Intervention de André Chassaigne

Séance en hémicycle du 2 décembre 2013 à 17h00
Débat sur le rapport d'information sur la proposition de directive relative au détachement des travailleurs

Photo issue du site de l'Assemblée nationale ou de WikipediaAndré Chassaigne :

Madame la présidente, monsieur le ministre, mes chers collègues, quelle Europe voulons-nous pour les travailleurs ? Quelle est notre conception de l’Europe sociale ? Ces questions recouvrent en effet les véritables enjeux de la proposition de directive relative à l’exécution de la directive sur le détachement des travailleurs – statut qui correspond aux travailleurs envoyés par leurs employeurs dans un autre État membre de l’Union européenne pour exercer provisoirement leur activité professionnelle.

La directive 9671 concernant le détachement de travailleurs effectué dans le cadre d’une prestation de services a fait émerger le principe d’application du droit du pays d’accueil. Aux termes de ce principe, les entreprises prestataires de services doivent rémunérer les salariés qu’elles détachent aux conditions du pays dans lequel se déroule le contrat, sauf à ce que le droit du pays d’envoi soit plus favorable.

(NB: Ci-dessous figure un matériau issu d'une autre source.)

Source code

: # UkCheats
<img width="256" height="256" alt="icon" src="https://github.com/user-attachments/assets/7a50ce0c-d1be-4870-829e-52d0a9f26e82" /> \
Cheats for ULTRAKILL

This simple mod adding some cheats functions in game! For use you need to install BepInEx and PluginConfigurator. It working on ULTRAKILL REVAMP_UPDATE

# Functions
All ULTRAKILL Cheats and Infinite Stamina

Or ce principe ne correspond pas à la réalité économique et sociale, reflétée par l’émergence sur le marché du travail d’un salarié low cost, à bas coût, figure moderne et européenne de l’exploitation de l’homme. Soyons clairs, ce phénomène est le pur produit du déficit du droit social européen, si tant est même qu’il existe.

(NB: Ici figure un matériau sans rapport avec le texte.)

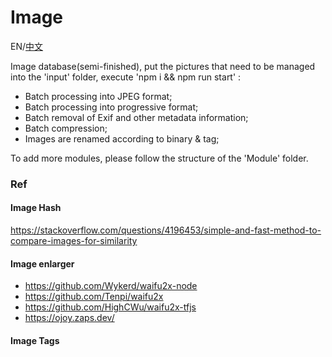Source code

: Image
=====

EN/[中文](./README_CN.md)

Image database(semi-finished), put the pictures that need to be managed into the 'input' folder, execute 'npm i && npm run start' :

- Batch processing into JPEG format;
- Batch processing into progressive format;
- Batch removal of Exif and other metadata information;
- Batch compression;
- Images are renamed according to binary & tag;

To add more modules, please follow the structure of the 'Module' folder.

### Ref

#### Image Hash

https://stackoverflow.com/questions/4196453/simple-and-fast-method-to-compare-images-for-similarity

#### Image enlarger

- https://github.com/Wykerd/waifu2x-node
- https://github.com/Tenpi/waifu2x
- https://github.com/HighCWu/waifu2x-tfjs
- https://ojoy.zaps.dev/

#### Image Tags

La réalité, c’est que le droit de l’Union garantit la libre circulation des travailleurs comme élément constitutif du marché commun, mais n’harmonise pas et ne coordonne pas les législations nationales sur le droit des travailleurs mobiles. Autrement dit, le principe économique de libre circulation n’a pas été complété pas son pendant social, à savoir un salaire minimum européen. Partant, c’est l’ensemble du marché européen du travail qui se trouve déséquilibré : il est injuste pour les travailleurs, mais le patronat a su en tirer profit.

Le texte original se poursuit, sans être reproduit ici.